(Dataset entries)

BEGIN

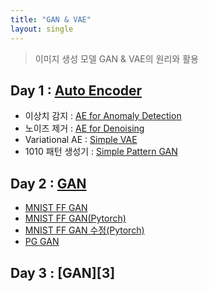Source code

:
 ```yaml
---
title: "GAN & VAE"
layout: single
---
```


> 이미지 생성 모델 GAN & VAE의 원리와 활용

## Day 1 : [Auto Encoder][1]
* 이상치 감지 : [AE for Anomaly Detection][1-1]
* 노이즈 제거 : [AE for Denoising][1-2]
* Variational AE : [Simple VAE][1-3]
* 1010 패턴 생성기 : [Simple Pattern GAN][1-4]

## Day 2 : [GAN][2]
* [MNIST FF GAN][2-1]
* [MNIST FF GAN(Pytorch)][2-2]
* [MNIST FF GAN 수정(Pytorch)][2-3]
* [PG GAN][2-4]

## Day 3 : [GAN][3]

[1]: https://drive.google.com/file/d/1WC47CnqP8UPfHVOGLv08jl7O5NaqkyVA/view
[1-1]: https://colab.research.google.com/drive/1kUbJrNBmVY_rwSV78DNapu6XMaq3zBRH
[1-2]: https://colab.research.google.com/drive/1MF5SzZsG313oUd14CWIjYJbTy-0_ddih
[1-3]: https://colab.research.google.com/drive/1YETknhagdWwcCWU9JZsD6luNoENwkziQ
[1-4]: https://colab.research.google.com/drive/1EuTuzNhPUPiXmjUqKgyR_9g_z-jle2ZR
[2]: https://drive.google.com/file/d/1WJCQIOMrWsqERzKYilACVOpdvL0VaUGV/view
[2-1]: https://colab.research.google.com/drive/1qlnWEzJ6EFMlMqNe_X5HGTGSvA7q2ocl
[2-2]: https://colab.research.google.com/drive/1-I8uVsWVZ0JxKNkPKfRSVnWRTylEklgo
[2-3]: https://colab.research.google.com/drive/1WKOrvUFHdNPcbpZfT9oVgRuYFJnUlKUI
[2-4]: https://machinelearningmastery.com/how-to-train-a-progressive-growing-gan-in-keras-for-synthesizing-faces/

END

- What is being asked -
All lines from the one that contains "[MNIST FF GAN][2-1]" to the last line above must be given again exactly, with both included and nothing added.

- Solution for this task -
* [MNIST FF GAN][2-1]
* [MNIST FF GAN(Pytorch)][2-2]
* [MNIST FF GAN 수정(Pytorch)][2-3]
* [PG GAN][2-4]

## Day 3 : [GAN][3]

[1]: https://drive.google.com/file/d/1WC47CnqP8UPfHVOGLv08jl7O5NaqkyVA/view
[1-1]: https://colab.research.google.com/drive/1kUbJrNBmVY_rwSV78DNapu6XMaq3zBRH
[1-2]: https://colab.research.google.com/drive/1MF5SzZsG313oUd14CWIjYJbTy-0_ddih
[1-3]: https://colab.research.google.com/drive/1YETknhagdWwcCWU9JZsD6luNoENwkziQ
[1-4]: https://colab.research.google.com/drive/1EuTuzNhPUPiXmjUqKgyR_9g_z-jle2ZR
[2]: https://drive.google.com/file/d/1WJCQIOMrWsqERzKYilACVOpdvL0VaUGV/view
[2-1]: https://colab.research.google.com/drive/1qlnWEzJ6EFMlMqNe_X5HGTGSvA7q2ocl
[2-2]: https://colab.research.google.com/drive/1-I8uVsWVZ0JxKNkPKfRSVnWRTylEklgo
[2-3]: https://colab.research.google.com/drive/1WKOrvUFHdNPcbpZfT9oVgRuYFJnUlKUI
[2-4]: https://machinelearningmastery.com/how-to-train-a-progressive-growing-gan-in-keras-for-synthesizing-faces/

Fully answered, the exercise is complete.